Task directions: Look through the data below for the string "junior", and copy every line where it turns up.
***** Provided material
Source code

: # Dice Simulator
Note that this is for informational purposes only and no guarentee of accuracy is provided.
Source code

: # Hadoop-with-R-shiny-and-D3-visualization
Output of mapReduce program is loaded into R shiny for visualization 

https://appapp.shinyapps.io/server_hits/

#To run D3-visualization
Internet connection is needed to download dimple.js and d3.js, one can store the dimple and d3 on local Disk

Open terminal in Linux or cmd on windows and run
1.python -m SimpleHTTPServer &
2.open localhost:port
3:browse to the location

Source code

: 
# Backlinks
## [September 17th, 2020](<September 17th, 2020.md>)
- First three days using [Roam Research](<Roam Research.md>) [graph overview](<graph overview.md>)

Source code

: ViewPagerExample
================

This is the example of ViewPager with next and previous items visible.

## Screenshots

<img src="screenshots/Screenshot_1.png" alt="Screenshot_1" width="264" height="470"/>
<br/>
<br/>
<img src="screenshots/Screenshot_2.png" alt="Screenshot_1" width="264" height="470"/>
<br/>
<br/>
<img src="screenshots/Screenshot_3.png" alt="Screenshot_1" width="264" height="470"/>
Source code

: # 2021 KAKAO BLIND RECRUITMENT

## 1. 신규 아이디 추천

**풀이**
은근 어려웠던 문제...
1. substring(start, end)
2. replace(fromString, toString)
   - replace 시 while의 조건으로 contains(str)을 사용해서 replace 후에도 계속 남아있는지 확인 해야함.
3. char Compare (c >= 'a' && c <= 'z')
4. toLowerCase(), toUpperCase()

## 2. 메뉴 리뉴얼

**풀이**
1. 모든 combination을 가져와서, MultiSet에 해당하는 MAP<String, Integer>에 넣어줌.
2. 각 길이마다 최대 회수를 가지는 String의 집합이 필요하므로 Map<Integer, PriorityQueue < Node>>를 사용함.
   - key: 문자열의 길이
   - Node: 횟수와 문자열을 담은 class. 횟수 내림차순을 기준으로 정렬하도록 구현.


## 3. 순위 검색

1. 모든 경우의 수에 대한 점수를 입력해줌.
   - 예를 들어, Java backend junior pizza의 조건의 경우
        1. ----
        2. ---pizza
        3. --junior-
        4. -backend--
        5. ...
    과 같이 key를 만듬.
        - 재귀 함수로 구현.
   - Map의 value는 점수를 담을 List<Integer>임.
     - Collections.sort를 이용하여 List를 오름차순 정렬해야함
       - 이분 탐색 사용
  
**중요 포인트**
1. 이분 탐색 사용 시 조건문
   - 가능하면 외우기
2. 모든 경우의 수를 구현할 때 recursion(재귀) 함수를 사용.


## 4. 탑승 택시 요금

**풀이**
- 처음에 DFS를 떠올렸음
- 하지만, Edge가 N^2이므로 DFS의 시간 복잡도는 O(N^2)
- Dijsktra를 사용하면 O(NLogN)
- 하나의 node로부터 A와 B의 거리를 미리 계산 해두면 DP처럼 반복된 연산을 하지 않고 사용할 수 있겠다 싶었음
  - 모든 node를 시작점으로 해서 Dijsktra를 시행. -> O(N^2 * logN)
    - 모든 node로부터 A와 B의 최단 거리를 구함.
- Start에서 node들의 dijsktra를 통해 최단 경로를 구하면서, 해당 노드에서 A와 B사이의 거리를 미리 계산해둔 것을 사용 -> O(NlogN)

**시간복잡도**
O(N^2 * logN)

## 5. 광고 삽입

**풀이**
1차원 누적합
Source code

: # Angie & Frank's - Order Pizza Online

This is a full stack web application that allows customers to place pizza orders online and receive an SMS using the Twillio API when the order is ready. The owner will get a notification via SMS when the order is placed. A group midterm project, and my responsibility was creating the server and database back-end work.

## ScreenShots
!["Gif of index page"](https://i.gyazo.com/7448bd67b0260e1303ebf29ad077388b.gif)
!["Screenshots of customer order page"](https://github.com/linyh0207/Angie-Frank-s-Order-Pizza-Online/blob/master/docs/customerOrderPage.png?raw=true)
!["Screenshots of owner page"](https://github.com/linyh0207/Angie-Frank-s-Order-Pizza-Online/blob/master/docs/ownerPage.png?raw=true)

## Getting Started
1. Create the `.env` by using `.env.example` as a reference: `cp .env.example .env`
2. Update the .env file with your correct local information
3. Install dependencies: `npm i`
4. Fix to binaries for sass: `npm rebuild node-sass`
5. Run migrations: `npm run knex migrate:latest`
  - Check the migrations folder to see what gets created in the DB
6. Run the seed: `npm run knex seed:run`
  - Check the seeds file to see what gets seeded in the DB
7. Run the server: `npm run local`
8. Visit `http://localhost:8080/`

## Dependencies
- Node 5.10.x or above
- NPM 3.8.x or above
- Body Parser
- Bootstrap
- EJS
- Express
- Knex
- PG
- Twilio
**********
Result of the exercise:
   - 예를 들어, Java backend junior pizza의 조건의 경우
        3. --junior-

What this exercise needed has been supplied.